The process begins with the creation of a thorough lexical scaffold, which fuels subsequent, more precise ontological queries. It incorporates critical clinical domain knowledge to navigate ambiguities, such as the systemic use of drugs classified outside the primary J01 ATC group and the careful exclusion of locally acting agents. The final data engineering phase unifies these disparate sources using RxCUI as a central anchor and provides concrete methods for mapping the resulting concepts to both the coded and free-text data fields present in MIMIC-IV and eICU-CRD.
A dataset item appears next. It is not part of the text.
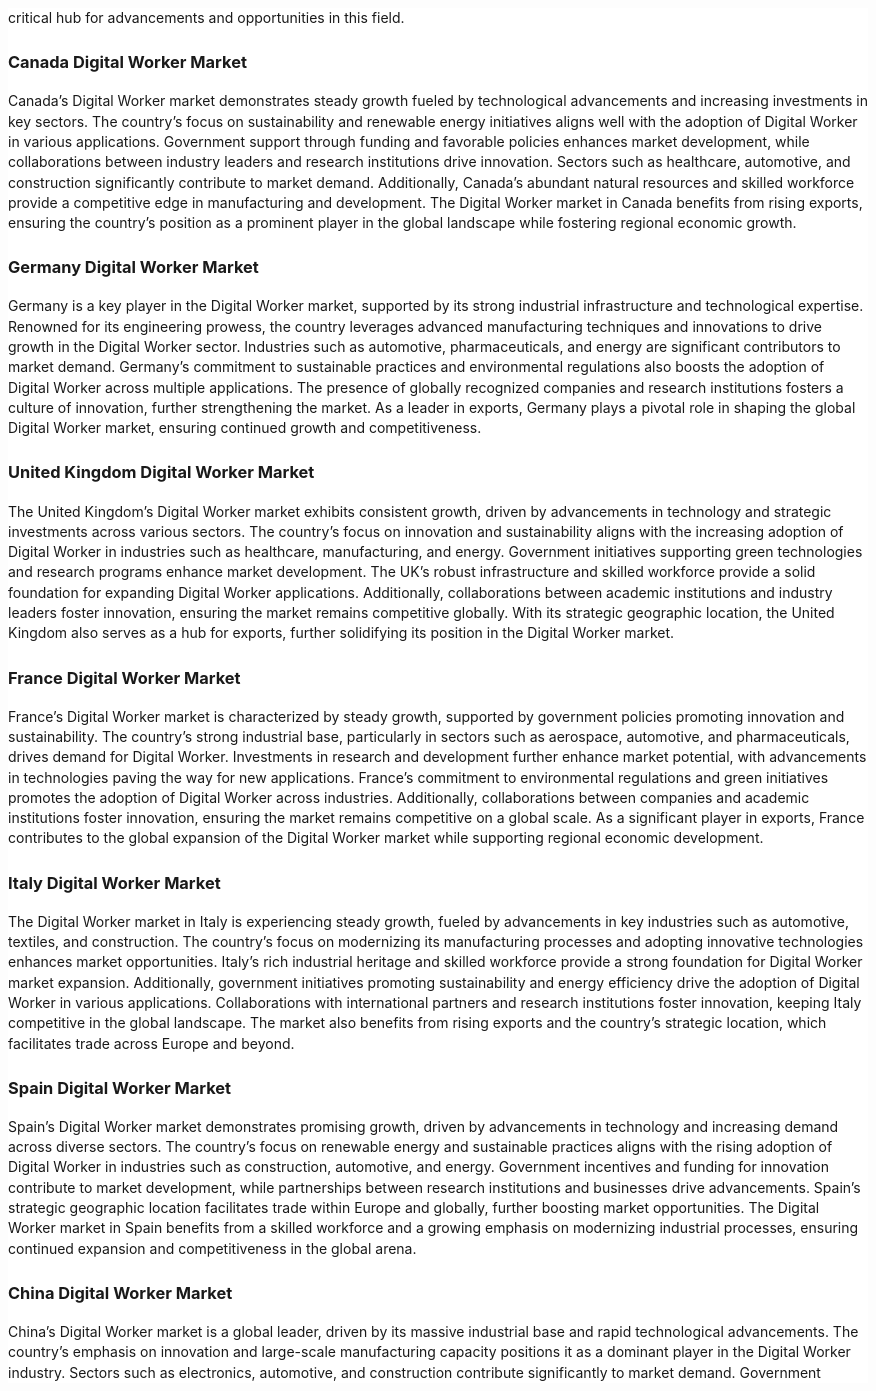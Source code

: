 critical hub for advancements and opportunities in this field.</p><h3>Canada Digital Worker Market</h3><p>Canada&rsquo;s Digital Worker market demonstrates steady growth fueled by technological advancements and increasing investments in key sectors. The country&rsquo;s focus on sustainability and renewable energy initiatives aligns well with the adoption of Digital Worker in various applications. Government support through funding and favorable policies enhances market development, while collaborations between industry leaders and research institutions drive innovation. Sectors such as healthcare, automotive, and construction significantly contribute to market demand. Additionally, Canada&rsquo;s abundant natural resources and skilled workforce provide a competitive edge in manufacturing and development. The Digital Worker market in Canada benefits from rising exports, ensuring the country&rsquo;s position as a prominent player in the global landscape while fostering regional economic growth.</p><h3>Germany Digital Worker Market</h3><p>Germany is a key player in the Digital Worker market, supported by its strong industrial infrastructure and technological expertise. Renowned for its engineering prowess, the country leverages advanced manufacturing techniques and innovations to drive growth in the Digital Worker sector. Industries such as automotive, pharmaceuticals, and energy are significant contributors to market demand. Germany&rsquo;s commitment to sustainable practices and environmental regulations also boosts the adoption of Digital Worker across multiple applications. The presence of globally recognized companies and research institutions fosters a culture of innovation, further strengthening the market. As a leader in exports, Germany plays a pivotal role in shaping the global Digital Worker market, ensuring continued growth and competitiveness.</p><h3>United Kingdom Digital Worker Market</h3><p>The United Kingdom&rsquo;s Digital Worker market exhibits consistent growth, driven by advancements in technology and strategic investments across various sectors. The country&rsquo;s focus on innovation and sustainability aligns with the increasing adoption of Digital Worker in industries such as healthcare, manufacturing, and energy. Government initiatives supporting green technologies and research programs enhance market development. The UK&rsquo;s robust infrastructure and skilled workforce provide a solid foundation for expanding Digital Worker applications. Additionally, collaborations between academic institutions and industry leaders foster innovation, ensuring the market remains competitive globally. With its strategic geographic location, the United Kingdom also serves as a hub for exports, further solidifying its position in the Digital Worker market.</p><h3>France Digital Worker Market</h3><p>France&rsquo;s Digital Worker market is characterized by steady growth, supported by government policies promoting innovation and sustainability. The country&rsquo;s strong industrial base, particularly in sectors such as aerospace, automotive, and pharmaceuticals, drives demand for Digital Worker. Investments in research and development further enhance market potential, with advancements in technologies paving the way for new applications. France&rsquo;s commitment to environmental regulations and green initiatives promotes the adoption of Digital Worker across industries. Additionally, collaborations between companies and academic institutions foster innovation, ensuring the market remains competitive on a global scale. As a significant player in exports, France contributes to the global expansion of the Digital Worker market while supporting regional economic development.</p><h3>Italy Digital Worker Market</h3><p>The Digital Worker market in Italy is experiencing steady growth, fueled by advancements in key industries such as automotive, textiles, and construction. The country&rsquo;s focus on modernizing its manufacturing processes and adopting innovative technologies enhances market opportunities. Italy&rsquo;s rich industrial heritage and skilled workforce provide a strong foundation for Digital Worker market expansion. Additionally, government initiatives promoting sustainability and energy efficiency drive the adoption of Digital Worker in various applications. Collaborations with international partners and research institutions foster innovation, keeping Italy competitive in the global landscape. The market also benefits from rising exports and the country&rsquo;s strategic location, which facilitates trade across Europe and beyond.</p><h3>Spain Digital Worker Market</h3><p>Spain&rsquo;s Digital Worker market demonstrates promising growth, driven by advancements in technology and increasing demand across diverse sectors. The country&rsquo;s focus on renewable energy and sustainable practices aligns with the rising adoption of Digital Worker in industries such as construction, automotive, and energy. Government incentives and funding for innovation contribute to market development, while partnerships between research institutions and businesses drive advancements. Spain&rsquo;s strategic geographic location facilitates trade within Europe and globally, further boosting market opportunities. The Digital Worker market in Spain benefits from a skilled workforce and a growing emphasis on modernizing industrial processes, ensuring continued expansion and competitiveness in the global arena.</p><h3>China Digital Worker Market</h3><p>China&rsquo;s Digital Worker market is a global leader, driven by its massive industrial base and rapid technological advancements. The country&rsquo;s emphasis on innovation and large-scale manufacturing capacity positions it as a dominant player in the Digital Worker industry. Sectors such as electronics, automotive, and construction contribute significantly to market demand. Government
The final deliverable, the saaki.antibiotic_lookup table, is more than just a list of identifiers. Its proposed schema, which includes fields for provenance and rationale, transforms it into a transparent, auditable, and scientifically defensible artifact. Implementing this strategy will provide a foundational data component of the highest quality, ensuring that the subsequent sepsis analysis is built upon a comprehensive and accurate identification of antibiotic exposures, thereby maximizing the validity and impact of the research findings.